Quand le gouvernement français a précisé qu'un test PCR serait certainement nécessaire pour entrer en France, toute la famille est allée se faire dépister. "Vu les délais, nous avons été obligés de passer par une entreprise privée et c'est 150 livres (160 euros) le test", détaille Anton, irrité d'avoir à débourser une telle somme, alors que la famille avait prévu de se faire tester en France... gratuitement. Tous les cinq espèrent encore pouvoir emprunter le tunnel sous la Manche mercredi 23 décembre au matin, mais sont, comme les autres Français, suspendus aux prochaines décisions du gouvernement.

Une chance que n'aura peut-être pas Laura Cornic. Interrogée par France 2, cette Française n'a pas réussi à prendre un rendez-vous dans les temps avant son train prévu mercredi soir, et se fait donc à l'idée de passer Noël à Londres.

"C'est à nous de nous organiser"

Amel, une étudiante de 23 ans, scrute quant à elle les sites d'information.
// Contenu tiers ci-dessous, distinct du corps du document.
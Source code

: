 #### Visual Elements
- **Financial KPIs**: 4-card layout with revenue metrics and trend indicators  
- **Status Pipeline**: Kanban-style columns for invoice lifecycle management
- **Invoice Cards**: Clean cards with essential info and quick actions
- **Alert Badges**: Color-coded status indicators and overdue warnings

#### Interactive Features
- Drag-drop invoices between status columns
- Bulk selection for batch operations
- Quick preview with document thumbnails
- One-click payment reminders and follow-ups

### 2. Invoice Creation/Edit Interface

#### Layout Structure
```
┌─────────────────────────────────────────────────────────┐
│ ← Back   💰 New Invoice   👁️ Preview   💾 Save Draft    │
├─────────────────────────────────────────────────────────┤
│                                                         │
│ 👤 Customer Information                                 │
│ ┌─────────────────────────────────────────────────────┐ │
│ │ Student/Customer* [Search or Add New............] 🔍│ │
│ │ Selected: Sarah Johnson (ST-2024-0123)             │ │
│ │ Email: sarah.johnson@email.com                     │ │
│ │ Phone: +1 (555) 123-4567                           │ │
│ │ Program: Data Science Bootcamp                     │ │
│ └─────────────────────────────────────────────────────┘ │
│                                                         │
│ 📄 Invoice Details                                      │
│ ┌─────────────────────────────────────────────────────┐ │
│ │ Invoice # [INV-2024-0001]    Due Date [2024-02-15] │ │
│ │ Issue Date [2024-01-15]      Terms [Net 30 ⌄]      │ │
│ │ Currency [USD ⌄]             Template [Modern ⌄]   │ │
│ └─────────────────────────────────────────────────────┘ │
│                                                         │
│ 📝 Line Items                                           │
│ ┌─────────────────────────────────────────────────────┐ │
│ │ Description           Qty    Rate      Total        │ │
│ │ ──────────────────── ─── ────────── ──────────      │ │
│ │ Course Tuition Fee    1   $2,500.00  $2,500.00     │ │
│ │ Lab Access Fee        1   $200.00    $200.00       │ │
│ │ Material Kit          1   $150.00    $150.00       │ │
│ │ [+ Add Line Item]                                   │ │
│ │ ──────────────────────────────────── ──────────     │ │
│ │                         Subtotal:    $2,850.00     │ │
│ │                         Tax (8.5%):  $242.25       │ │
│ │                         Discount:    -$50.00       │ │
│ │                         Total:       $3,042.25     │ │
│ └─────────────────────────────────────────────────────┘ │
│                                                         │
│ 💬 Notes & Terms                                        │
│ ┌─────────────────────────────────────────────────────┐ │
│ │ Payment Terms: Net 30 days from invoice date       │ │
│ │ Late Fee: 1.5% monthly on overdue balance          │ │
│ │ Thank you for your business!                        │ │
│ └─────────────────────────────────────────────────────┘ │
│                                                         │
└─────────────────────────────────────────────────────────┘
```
Elle est venue avec son ami vivre le second confinement à Londres chez les parents de ce dernier. Mais depuis 24 heures, elle est "anxieuse". Même si la compagnie aérienne avec laquelle elle doit voyager lui a confirmé ce matin que son avion pour le 26 décembre est maintenu, elle ne sait pas si elle sera rentrée à temps pour ses partiels le 4 janvier. La jeune femme désespère d'avoir des instructions "vraiment claires" face à ces "mesures soudaines".

"Je ne sais pas combien de temps les tests seront valables pour rentrer, s'il sera possible de se faire tester à l'aéroport. C'est à nous de nous organiser mais c'est difficile quand vous n'avez aucune information."

Amel

à franceinfo

Dimanche soir, après l'annonce de la fermeture des liaisons, Myriam, 42 ans, a passé une partie de la nuit à réorganiser son voyage. En achetant un billet d'avion pour la Suisse, d'où elle espérait rejoindre l'ouest de la France en train. Peine perdue : dans la journée de lundi, la compagnie aérienne lui a annoncé l'annulation de son vol, les autorités suisses ayant entre-temps décidé à leur tour de suspendre les liaisons avec le Royaume-Uni.

"C'est très stressant de ne pas savoir si je vais pouvoir revoir ma famille", témoigne cette baby-sitter, qui habite en Angleterre depuis quatre ans. Pour seul espoir, Myriam tient entre ses mains une ultime de chance de rejoindre la France en 2020 : un billet d'Eurostar pour le 26 décembre. Trop tard pour fêter Noël.